_What needs to be done:_
Output must match the data below exactly from its first line through the line that contains "using the adopted", with no other line.
#### Given entries ####
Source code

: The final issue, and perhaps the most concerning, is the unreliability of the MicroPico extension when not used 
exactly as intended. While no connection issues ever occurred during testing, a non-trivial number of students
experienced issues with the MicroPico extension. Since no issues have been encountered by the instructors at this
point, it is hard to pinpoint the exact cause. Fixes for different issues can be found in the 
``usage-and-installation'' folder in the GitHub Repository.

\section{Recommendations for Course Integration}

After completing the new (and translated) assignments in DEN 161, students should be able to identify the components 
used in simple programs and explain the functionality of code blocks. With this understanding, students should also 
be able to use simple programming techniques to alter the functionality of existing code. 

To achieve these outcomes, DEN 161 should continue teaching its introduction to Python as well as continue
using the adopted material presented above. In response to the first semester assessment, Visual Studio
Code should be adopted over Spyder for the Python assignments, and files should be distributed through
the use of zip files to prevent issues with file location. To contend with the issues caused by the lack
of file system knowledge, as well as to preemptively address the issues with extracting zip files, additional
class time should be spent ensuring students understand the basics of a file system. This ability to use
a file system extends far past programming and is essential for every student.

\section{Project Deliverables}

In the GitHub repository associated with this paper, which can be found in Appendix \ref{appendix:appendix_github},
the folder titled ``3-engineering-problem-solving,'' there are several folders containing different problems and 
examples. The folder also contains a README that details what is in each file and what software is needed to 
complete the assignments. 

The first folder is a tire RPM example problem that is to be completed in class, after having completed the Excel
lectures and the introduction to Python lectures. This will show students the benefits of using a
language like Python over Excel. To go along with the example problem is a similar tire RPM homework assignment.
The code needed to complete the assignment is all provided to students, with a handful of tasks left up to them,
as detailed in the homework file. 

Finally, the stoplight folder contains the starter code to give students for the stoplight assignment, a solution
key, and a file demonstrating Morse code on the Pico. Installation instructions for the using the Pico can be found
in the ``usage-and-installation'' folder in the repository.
####
_Answer section:_
Source code

: The final issue, and perhaps the most concerning, is the unreliability of the MicroPico extension when not used 
exactly as intended. While no connection issues ever occurred during testing, a non-trivial number of students
experienced issues with the MicroPico extension. Since no issues have been encountered by the instructors at this
point, it is hard to pinpoint the exact cause. Fixes for different issues can be found in the 
``usage-and-installation'' folder in the GitHub Repository.

\section{Recommendations for Course Integration}

After completing the new (and translated) assignments in DEN 161, students should be able to identify the components 
used in simple programs and explain the functionality of code blocks. With this understanding, students should also 
be able to use simple programming techniques to alter the functionality of existing code. 

To achieve these outcomes, DEN 161 should continue teaching its introduction to Python as well as continue
using the adopted material presented above. In response to the first semester assessment, Visual Studio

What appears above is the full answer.